Mike Panzara, Chief Medical Officer
Hi, Joon. We haven’t seen any details about it yet, which is the first thing to mention. However, we have a different chemistry, sequence, and potency. There are noticeable differences in dose levels and durability in our pre-clinical studies. We selected our candidate based on the biology I previously outlined. We haven't encountered anything that undermines our confidence in the effectiveness of our approach or that contradicts the literature suggesting it is the best hypothesis for treating the disease.
Paul Bolno, CEO
To follow up on that, Mike's point about potency is important. We have observed the translation of our chemistry from preclinical to clinical settings. Not only did we see potency, but also durability at very low doses, such as 10 and 20. The single dose data showed significant reductions in poly(GP) protein, and we are continuing to monitor those patients over time. Although we are not sure about their findings, there was a termination press release from them, but we have not yet released any data ourselves.

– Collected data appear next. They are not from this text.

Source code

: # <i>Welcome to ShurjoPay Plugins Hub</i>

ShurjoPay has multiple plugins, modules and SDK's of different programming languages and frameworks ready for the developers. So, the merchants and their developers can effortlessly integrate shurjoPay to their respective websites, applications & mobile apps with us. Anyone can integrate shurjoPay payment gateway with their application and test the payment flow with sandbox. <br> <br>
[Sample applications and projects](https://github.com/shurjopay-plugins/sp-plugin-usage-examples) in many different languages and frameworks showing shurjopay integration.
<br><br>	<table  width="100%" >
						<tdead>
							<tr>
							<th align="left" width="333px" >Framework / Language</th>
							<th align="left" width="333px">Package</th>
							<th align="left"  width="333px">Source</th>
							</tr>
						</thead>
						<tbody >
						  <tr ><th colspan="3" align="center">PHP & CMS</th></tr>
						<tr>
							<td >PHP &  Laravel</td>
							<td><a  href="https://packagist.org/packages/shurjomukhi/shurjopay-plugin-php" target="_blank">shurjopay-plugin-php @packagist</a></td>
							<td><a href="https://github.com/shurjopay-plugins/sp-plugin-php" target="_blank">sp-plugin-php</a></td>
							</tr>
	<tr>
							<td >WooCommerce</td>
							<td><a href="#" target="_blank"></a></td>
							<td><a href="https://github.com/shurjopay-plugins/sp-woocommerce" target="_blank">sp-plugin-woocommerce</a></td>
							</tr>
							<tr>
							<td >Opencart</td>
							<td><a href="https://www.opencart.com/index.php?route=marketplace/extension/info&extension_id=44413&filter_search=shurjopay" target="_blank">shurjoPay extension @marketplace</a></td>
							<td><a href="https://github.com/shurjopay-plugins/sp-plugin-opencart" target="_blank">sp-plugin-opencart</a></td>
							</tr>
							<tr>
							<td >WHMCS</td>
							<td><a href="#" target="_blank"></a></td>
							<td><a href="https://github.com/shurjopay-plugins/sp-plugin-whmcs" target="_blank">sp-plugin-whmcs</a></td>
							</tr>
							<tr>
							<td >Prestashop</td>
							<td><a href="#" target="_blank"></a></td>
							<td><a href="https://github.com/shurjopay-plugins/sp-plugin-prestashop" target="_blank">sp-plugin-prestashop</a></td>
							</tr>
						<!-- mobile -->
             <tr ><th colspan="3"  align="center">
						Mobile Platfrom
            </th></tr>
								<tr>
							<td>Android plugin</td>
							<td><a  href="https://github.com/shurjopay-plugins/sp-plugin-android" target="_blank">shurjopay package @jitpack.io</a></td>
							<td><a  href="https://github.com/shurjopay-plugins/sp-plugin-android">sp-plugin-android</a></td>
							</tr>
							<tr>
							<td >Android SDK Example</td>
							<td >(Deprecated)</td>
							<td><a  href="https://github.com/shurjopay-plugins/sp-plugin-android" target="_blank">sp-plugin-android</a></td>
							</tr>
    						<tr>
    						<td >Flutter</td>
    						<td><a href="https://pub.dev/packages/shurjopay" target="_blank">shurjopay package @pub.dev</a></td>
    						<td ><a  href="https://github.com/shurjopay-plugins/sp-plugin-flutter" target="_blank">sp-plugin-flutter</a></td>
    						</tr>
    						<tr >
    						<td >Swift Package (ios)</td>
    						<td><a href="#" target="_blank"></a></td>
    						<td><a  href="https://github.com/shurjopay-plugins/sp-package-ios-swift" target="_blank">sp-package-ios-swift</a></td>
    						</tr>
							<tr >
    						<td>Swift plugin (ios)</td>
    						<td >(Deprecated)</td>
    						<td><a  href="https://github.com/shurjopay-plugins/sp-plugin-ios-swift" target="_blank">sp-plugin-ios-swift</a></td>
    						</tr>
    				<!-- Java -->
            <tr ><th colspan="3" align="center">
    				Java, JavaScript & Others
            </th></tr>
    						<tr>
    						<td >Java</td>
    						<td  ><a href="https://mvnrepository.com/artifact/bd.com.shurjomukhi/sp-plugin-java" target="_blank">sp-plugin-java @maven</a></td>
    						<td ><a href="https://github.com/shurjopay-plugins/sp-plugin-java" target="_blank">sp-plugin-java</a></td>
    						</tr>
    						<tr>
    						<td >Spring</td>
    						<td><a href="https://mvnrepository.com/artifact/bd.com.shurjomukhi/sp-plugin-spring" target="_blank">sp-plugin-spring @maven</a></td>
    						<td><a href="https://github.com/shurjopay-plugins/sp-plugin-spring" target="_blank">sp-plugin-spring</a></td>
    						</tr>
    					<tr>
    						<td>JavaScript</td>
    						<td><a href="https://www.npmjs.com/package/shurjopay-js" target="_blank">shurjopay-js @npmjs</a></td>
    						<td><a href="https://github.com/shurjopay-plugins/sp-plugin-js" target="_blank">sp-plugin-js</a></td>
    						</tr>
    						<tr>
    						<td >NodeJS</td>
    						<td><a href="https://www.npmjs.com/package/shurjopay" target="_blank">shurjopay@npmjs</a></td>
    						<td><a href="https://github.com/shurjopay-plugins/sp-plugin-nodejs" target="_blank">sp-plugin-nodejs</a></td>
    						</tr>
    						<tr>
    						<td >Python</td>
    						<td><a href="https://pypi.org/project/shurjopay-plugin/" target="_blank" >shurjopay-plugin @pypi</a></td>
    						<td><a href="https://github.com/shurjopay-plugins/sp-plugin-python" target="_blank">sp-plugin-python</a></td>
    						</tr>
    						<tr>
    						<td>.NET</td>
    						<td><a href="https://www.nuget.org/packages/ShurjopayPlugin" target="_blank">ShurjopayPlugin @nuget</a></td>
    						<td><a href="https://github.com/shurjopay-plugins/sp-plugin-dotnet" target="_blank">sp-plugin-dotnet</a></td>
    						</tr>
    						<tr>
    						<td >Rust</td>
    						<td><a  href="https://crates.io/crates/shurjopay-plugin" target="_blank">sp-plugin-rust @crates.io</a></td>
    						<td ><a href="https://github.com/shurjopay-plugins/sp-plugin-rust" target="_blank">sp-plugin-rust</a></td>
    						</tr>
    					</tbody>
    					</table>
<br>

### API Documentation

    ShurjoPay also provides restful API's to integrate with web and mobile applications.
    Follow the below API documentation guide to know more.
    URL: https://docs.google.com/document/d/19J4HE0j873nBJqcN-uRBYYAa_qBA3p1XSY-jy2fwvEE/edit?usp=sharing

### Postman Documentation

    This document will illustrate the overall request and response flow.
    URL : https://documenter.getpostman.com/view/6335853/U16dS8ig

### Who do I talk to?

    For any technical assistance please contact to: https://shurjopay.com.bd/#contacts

We are confident in the translation of our preclinical data. Additionally, during this call, we highlighted that poly(GP) is a promising predictive biomarker for ALS. On the topic of dosing, the announcement involving Biogen and Ionis indicated they had a substantial loading dose, with their data reflecting about five doses around 90. The single dose results provide us with confidence back to our preclinical data, showing potent and durable effects, and we must continue to track these patients. The community within Wave has a lot of confidence in the data we are generating, but we will all have to wait for further developments.
Joon Lee, Analyst
Great. I'm looking forward to the updated data. All of your trials, including those for Huntington's and DMD, are using adaptive trial design, and you've indicated that data release is expected in the second half of the year. Does this suggest that you have met certain pre-specified thresholds? If so, can you share what those thresholds are? Thank you.
Paul Bolno, CEO
I want to clarify that although our trials are adaptive in design, we have only provided guidance for 2022. For example, with the C9 trial, there are specific events that could lead to unblinding, and we will share that data when it occurs. Once the Data Safety Monitoring Board meets and reviews the trial, changes may happen, and we will provide an update then. We haven't committed to specific data releases in the second half of the year; rather, our guidance covers the entire year. Even though SNP3, the HD study, and DMD began after the C9 trial, data could be available at any time following a DSMB review. Therefore, we are not making any assurances for the second half of the year.
Operator, Operator
Our next question comes from Salim Syed with Mizuho.
Salim Syed, Analyst
Great. Good morning, guys. Thanks for the questions. Paul or Mike, I guess, a couple for me on the C9 trial. Regarding the functional measures, can you just maybe give us your updated thoughts there? When do you expect to see a functional benefit in this particular trial? And I guess, are you planning to have that functional data in hand prior to you going to regulatory authorities for the next phase of development? And then just a quick follow-up. Thank you.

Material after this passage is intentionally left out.